TASK TO COMPLETE - Quote word for word the lines below, beginning with the first and ending with the one that has "一个向量(x,y)的位移等同于把原点移动到点(x,y)。". Drop the pictures.
───── RECORDS SHOWN
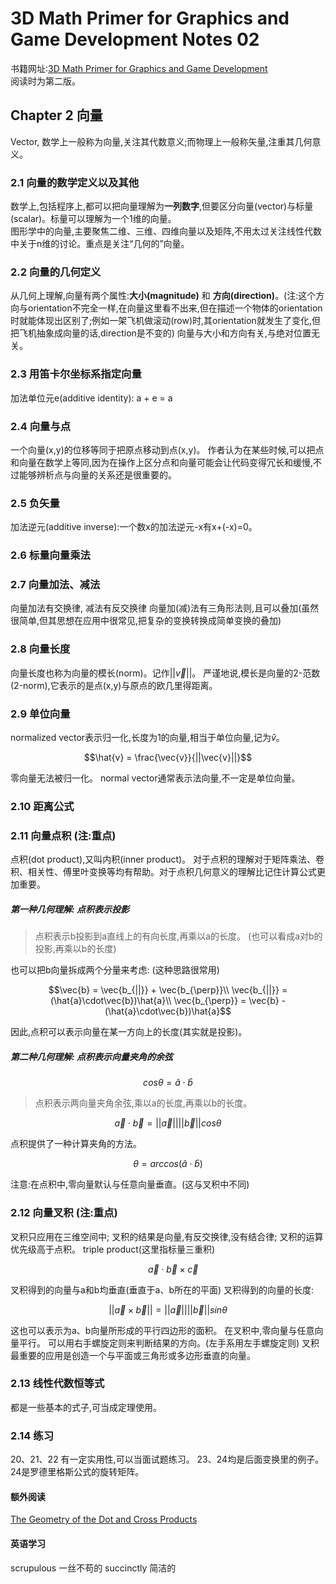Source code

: # 3D Math Primer for Graphics and Game Development Notes 02
书籍网址:[3D Math Primer for Graphics and Game Development](https://gamemath.com/book/)  
阅读时为第二版。  
## Chapter 2 向量  
Vector, 数学上一般称为向量,关注其代数意义;而物理上一般称矢量,注重其几何意义。
### 2.1 向量的数学定义以及其他
数学上,包括程序上,都可以把向量理解为**一列数字**,但要区分向量(vector)与标量(scalar)。标量可以理解为一个1维的向量。  
图形学中的向量,主要聚焦二维、三维、四维向量以及矩阵,不用太过关注线性代数中关于n维的讨论。重点是关注“几何的”向量。  
### 2.2 向量的几何定义  
从几何上理解,向量有两个属性:**大小(magnitude)** 和 **方向(direction)**。(注:这个方向与orientation不完全一样,在向量这里看不出来,但在描述一个物体的orientation时就能体现出区别了;例如一架飞机做滚动(row)时,其orientation就发生了变化,但把飞机抽象成向量的话,direction是不变的)
向量与大小和方向有关,与绝对位置无关。
### 2.3 用笛卡尔坐标系指定向量
加法单位元e(additive identity): a + e = a 
### 2.4 向量与点
一个向量(x,y)的位移等同于把原点移动到点(x,y)。
作者认为在某些时候,可以把点和向量在数学上等同,因为在操作上区分点和向量可能会让代码变得冗长和缓慢,不过能够辨析点与向量的关系还是很重要的。
### 2.5 负矢量
加法逆元(additive inverse):一个数x的加法逆元-x有x+(-x)=0。
### 2.6 标量向量乘法
### 2.7 向量加法、减法
向量加法有交换律, 减法有反交换律
向量加(减)法有三角形法则,且可以叠加(虽然很简单,但其思想在应用中很常见,把复杂的变换转换成简单变换的叠加)
### 2.8 向量长度
向量长度也称为向量的模长(norm)。记作$||\vec{v}||$。
严谨地说,模长是向量的2-范数(2-norm),它表示的是点(x,y)与原点的欧几里得距离。
### 2.9 单位向量
normalized vector表示归一化,长度为1的向量,相当于单位向量,记为$\hat{v}$。  
```math
\hat{v} = \frac{\vec{v}}{||\vec{v}||}
```
零向量无法被归一化。
normal vector通常表示法向量,不一定是单位向量。
### 2.10 距离公式
### 2.11 向量点积 (注:重点)
点积(dot product),又叫内积(inner product)。
对于点积的理解对于矩阵乘法、卷积、相关性、傅里叶变换等均有帮助。对于点积几何意义的理解比记住计算公式更加重要。
##### 第一种几何理解: 点积表示投影
> 点积表示b投影到a直线上的有向长度,再乘以a的长度。
(也可以看成a对b的投影,再乘以b的长度)

也可以把b向量拆成两个分量来考虑: (这种思路很常用)
```math
\vec{b} = \vec{b_{||}} + \vec{b_{\perp}}\\
\vec{b_{||}} = (\hat{a}\cdot\vec{b})\hat{a}\\
\vec{b_{\perp}} = \vec{b} - (\hat{a}\cdot\vec{b})\hat{a}
```
因此,点积可以表示向量在某一方向上的长度(其实就是投影)。
##### 第二种几何理解: 点积表示向量夹角的余弦
```math
cos\theta=\hat{a}\cdot\hat{b}
```
> 点积表示两向量夹角余弦,乘以a的长度,再乘以b的长度。
```math
\vec{a} \cdot \vec{b} = ||\vec{a}||||\vec{b}||cos\theta
```
点积提供了一种计算夹角的方法。
```math
\theta = arccos(\hat{a}\cdot\hat{b})
```
注意:在点积中,零向量默认与任意向量垂直。(这与叉积中不同)
### 2.12 向量叉积 (注:重点)
叉积只应用在三维空间中;
叉积的结果是向量,有反交换律,没有结合律;
叉积的运算优先级高于点积。
triple product(这里指标量三重积)
```math
\quad\vec{a}\cdot\vec{b}\times\vec{c}
```
叉积得到的向量与a和b均垂直(垂直于a、b所在的平面)
叉积得到的向量的长度:
```math
||\vec{a}\times\vec{b}|| = ||\vec{a}||||\vec{b}||sin\theta
```
这也可以表示为a、b向量所形成的平行四边形的面积。
在叉积中,零向量与任意向量平行。
可以用右手螺旋定则来判断结果的方向。(左手系用左手螺旋定则)
叉积最重要的应用是创造一个与平面或三角形或多边形垂直的向量。
### 2.13 线性代数恒等式
都是一些基本的式子,可当成定理使用。
### 2.14 练习
20、21、22 有一定实用性,可以当面试题练习。
23、24均是后面变换里的例子。24是罗德里格斯公式的旋转矩阵。
#### 额外阅读
[The Geometry of the Dot and Cross Products](https://maa.org/sites/default/files/images/upload_library/4/vol6/Dray2/Dray.pdf)


#### 英语学习
scrupulous 一丝不苟的
succinctly 简洁的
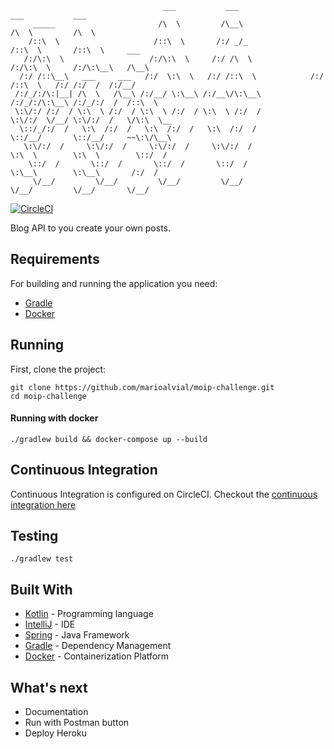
 ```
                                  ___           ___                    ___           ___               
     _____                       /\  \         /\__\                  /\  \         /\  \              
    /::\  \                     /::\  \       /:/ _/_                /::\  \       /::\  \     ___     
   /:/\:\  \                   /:/\:\  \     /:/ /\  \              /:/\:\  \     /:/\:\__\   /\__\    
  /:/ /::\__\   ___     ___   /:/  \:\  \   /:/ /::\  \            /:/ /::\  \   /:/ /:/  /  /:/__/    
 /:/_/:/\:|__| /\  \   /\__\ /:/__/ \:\__\ /:/__\/\:\__\          /:/_/:/\:\__\ /:/_/:/  /  /::\  \    
 \:\/:/ /:/  / \:\  \ /:/  / \:\  \ /:/  / \:\  \ /:/  /          \:\/:/  \/__/ \:\/:/  /   \/\:\  \__ 
  \::/_/:/  /   \:\  /:/  /   \:\  /:/  /   \:\  /:/  /            \::/__/       \::/__/     ~~\:\/\__\
   \:\/:/  /     \:\/:/  /     \:\/:/  /     \:\/:/  /              \:\  \        \:\  \        \::/  /
    \::/  /       \::/  /       \::/  /       \::/  /                \:\__\        \:\__\       /:/  / 
     \/__/         \/__/         \/__/         \/__/                  \/__/         \/__/       \/__/  
```
[![CircleCI](https://circleci.com/gh/marioalvial/blog.svg?style=svg)](https://circleci.com/gh/marioalvial/blog)

Blog API to you create your own posts.

## Requirements

For building and running the application you need:

- [Gradle](https://gradle.org/)
- [Docker](https://www.docker.com/)

## Running

First, clone the project:

```shell
git clone https://github.com/marioalvial/moip-challenge.git
cd moip-challenge
```

#### Running with docker

```shell
./gradlew build && docker-compose up --build
```

## Continuous Integration
Continuous Integration is configured on CircleCI. Checkout the [continuous integration here](https://circleci.com/gh/marioalvial/blog)

##  Testing

```shell
./gradlew test
```

## Built With

- [Kotlin](https://kotlinlang.org/) - Programming language
- [IntelliJ](https://www.jetbrains.com/idea/) - IDE
- [Spring](https://spring.io/) - Java Framework
- [Gradle](https://gradle.org/) - Dependency Management
- [Docker](https://www.docker.com/) - Containerization Platform

## What's next

- Documentation
- Run with Postman button
- Deploy Heroku
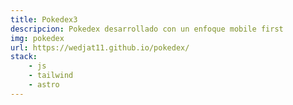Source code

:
 ```yaml
---
title: Pokedex3
descripcion: Pokedex desarrollado con un enfoque mobile first
img: pokedex
url: https://wedjat11.github.io/pokedex/
stack:
    - js
    - tailwind
    - astro
---
```

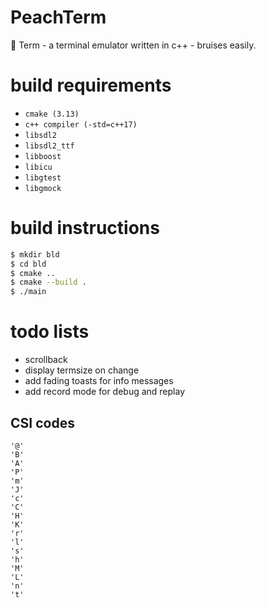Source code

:# PeachTerm

🍑 Term - a terminal emulator written in c++ - bruises easily.

# build requirements

- `cmake (3.13)`
- `c++ compiler (-std=c++17)`
- `libsdl2`
- `libsdl2_ttf`
- `libboost`
- `libicu`
- `libgtest`
- `libgmock`

# build instructions
```sh
$ mkdir bld
$ cd bld
$ cmake ..
$ cmake --build .
$ ./main

```

# todo lists
- scrollback
- display termsize on change
- add fading toasts for info messages
- add record mode for debug and replay

## CSI codes
```
'@'
'B'
'A'
'P'
'm'
'J'
'c'
'C'
'H'
'K'
'r'
'l'
's'
'h'
'M'
'L'
'n'
't'
```
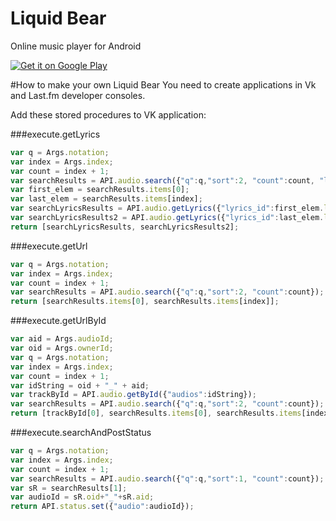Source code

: Liquid Bear
==========

Online music player for Android

<a href="https://play.google.com/store/apps/details?id=com.pillowapps.liqear">
  <img alt="Get it on Google Play"
       src="https://developer.android.com/images/brand/en_generic_rgb_wo_60.png" />
</a>

#How to make your own Liquid Bear
You need to create applications in Vk and Last.fm developer consoles.

Add these stored procedures to VK application:

###execute.getLyrics
```javascript
var q = Args.notation;
var index = Args.index;
var count = index + 1;
var searchResults = API.audio.search({"q":q,"sort":2, "count":count, "lyrics":1});
var first_elem = searchResults.items[0];
var last_elem = searchResults.items[index];
var searchLyricsResults = API.audio.getLyrics({"lyrics_id":first_elem.lyrics_id});
var searchLyricsResults2 = API.audio.getLyrics({"lyrics_id":last_elem.lyrics_id});
return [searchLyricsResults, searchLyricsResults2];
```

###execute.getUrl
```javascript
var q = Args.notation;
var index = Args.index;
var count = index + 1;
var searchResults = API.audio.search({"q":q,"sort":2, "count":count});
return [searchResults.items[0], searchResults.items[index]];
```

###execute.getUrlById
```javascript
var aid = Args.audioId;
var oid = Args.ownerId;
var q = Args.notation;
var index = Args.index;
var count = index + 1;
var idString = oid + "_" + aid;
var trackById = API.audio.getById({"audios":idString});
var searchResults = API.audio.search({"q":q,"sort":2, "count":count});
return [trackById[0], searchResults.items[0], searchResults.items[index]];
```

###execute.searchAndPostStatus
```javascript
var q = Args.notation;
var index = Args.index;
var count = index + 1;
var searchResults = API.audio.search({"q":q,"sort":1, "count":count});
var sR = searchResults[1];
var audioId = sR.oid+"_"+sR.aid;
return API.status.set({"audio":audioId});
```
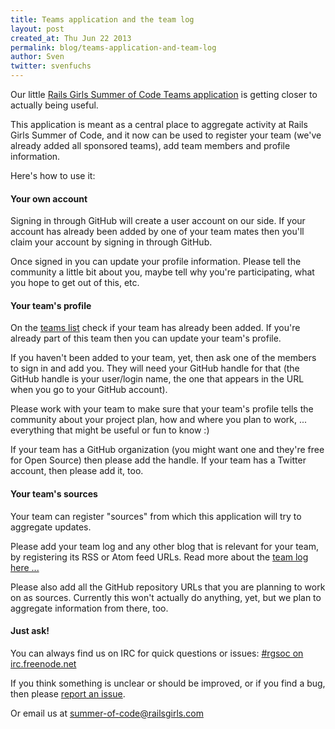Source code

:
 ```yaml
---
title: Teams application and the team log
layout: post
created_at: Thu Jun 22 2013
permalink: blog/teams-application-and-team-log
author: Sven
twitter: svenfuchs
---
```


Our little [Rails Girls Summer of Code Teams application](http://teams.railsgirlssummerofcode.org/teams)
is getting closer to actually being useful.

This application is meant as a central place to aggregate activity at
Rails Girls Summer of Code, and it now can be used to register your team (we've
already added all sponsored teams), add team members and profile information.

Here's how to use it:

#### Your own account

Signing in through GitHub will create a user account on our side. If your account
has already been added by one of your team mates then you'll claim your account
by signing in through GitHub.

Once signed in you can update your profile information. Please tell the
community a little bit about you, maybe tell why you're participating, what you
hope to get out of this, etc.

#### Your team's profile

On the [teams list](http://teams.railsgirlssummerofcode.org/teams) check if
your team has already been added. If you're already part of this team then you
can update your team's profile.

If you haven't been added to your team, yet, then ask one of the members to
sign in and add you. They will need your GitHub handle for that (the GitHub
handle is your user/login name, the one that appears in the URL when you go to
your GitHub account).

Please work with your team to make sure that your team's profile tells the
community about your project plan, how and where you plan to work, ... everything
that might be useful or fun to know :)

If your team has a GitHub organization (you might want one and they're free
for Open Source) then please add the handle. If your team has a Twitter
account, then please add it, too.

#### Your team's sources

Your team can register "sources" from which this application will try to
aggregate updates.

Please add your team log and any other blog that is relevant for your team,
by registering its RSS or Atom feed URLs. Read more about the
[team log here ...](http://railsgirlssummerofcode.org/team-log)

Please also add all the GitHub repository URLs that you are planning to
work on as sources.  Currently this won't actually do anything, yet, but we
plan to aggregate information from there, too.

#### Just ask!

You can always find us on IRC for quick questions or issues:
[#rgsoc on irc.freenode.net](irc://irc.freenode.net#rgsoc)

If you think something is unclear or should be improved, or if you find a
bug, then please [report an issue](https://github.com/rails-girls-summer-of-code/rgsoc-teams/issues).

Or email us at [summer-of-code@railsgirls.com](mailto:summer-of-code@railsgirls.com)


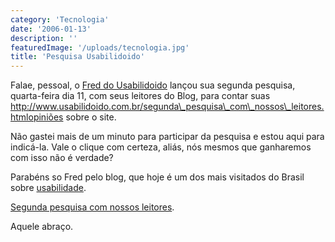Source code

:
 ```yaml
---
category: 'Tecnologia'
date: '2006-01-13'
description: ''
featuredImage: '/uploads/tecnologia.jpg'
title: 'Pesquisa Usabilidoido'
---
```


Falae, pessoal, o [Fred do Usabilidoido](http://www.usabilidoido.com.br) lançou sua segunda pesquisa, quarta-feira dia 11, com seus leitores do Blog, para contar suas http://www.usabilidoido.com.br/segunda\_pesquisa\_com\_nossos\_leitores.htmlopiniões sobre o site.

Não gastei mais de um minuto para participar da pesquisa e estou aqui para indicá-la. Vale o clique com certeza, aliás, nós mesmos que ganharemos com isso não é verdade?

Parabéns so Fred pelo blog, que hoje é um dos mais visitados do Brasil sobre [usabilidade](http://pt.wikipedia.org/wiki/Usabilidade).

[Segunda pesquisa com nossos leitores](http://www.usabilidoido.com.br/segunda_pesquisa_com_nossos_leitores.html).

Aquele abraço.
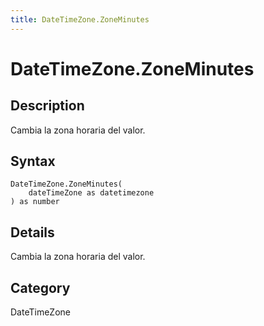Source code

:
 ```yaml
---
title: DateTimeZone.ZoneMinutes
---
```


# DateTimeZone.ZoneMinutes


## Description

Cambia la zona horaria del valor.


## Syntax

```powerquery
DateTimeZone.ZoneMinutes(
    dateTimeZone as datetimezone
) as number
```


## Details

Cambia la zona horaria del valor.



## Category
DateTimeZone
──────────
FINAL ANSWER -
Source code

: # 3D Math Primer for Graphics and Game Development Notes 02
书籍网址:[3D Math Primer for Graphics and Game Development](https://gamemath.com/book/)  
阅读时为第二版。  
## Chapter 2 向量  
Vector, 数学上一般称为向量,关注其代数意义;而物理上一般称矢量,注重其几何意义。
### 2.1 向量的数学定义以及其他
数学上,包括程序上,都可以把向量理解为**一列数字**,但要区分向量(vector)与标量(scalar)。标量可以理解为一个1维的向量。  
图形学中的向量,主要聚焦二维、三维、四维向量以及矩阵,不用太过关注线性代数中关于n维的讨论。重点是关注“几何的”向量。  
### 2.2 向量的几何定义  
从几何上理解,向量有两个属性:**大小(magnitude)** 和 **方向(direction)**。(注:这个方向与orientation不完全一样,在向量这里看不出来,但在描述一个物体的orientation时就能体现出区别了;例如一架飞机做滚动(row)时,其orientation就发生了变化,但把飞机抽象成向量的话,direction是不变的)
向量与大小和方向有关,与绝对位置无关。
### 2.3 用笛卡尔坐标系指定向量
加法单位元e(additive identity): a + e = a 
### 2.4 向量与点
一个向量(x,y)的位移等同于把原点移动到点(x,y)。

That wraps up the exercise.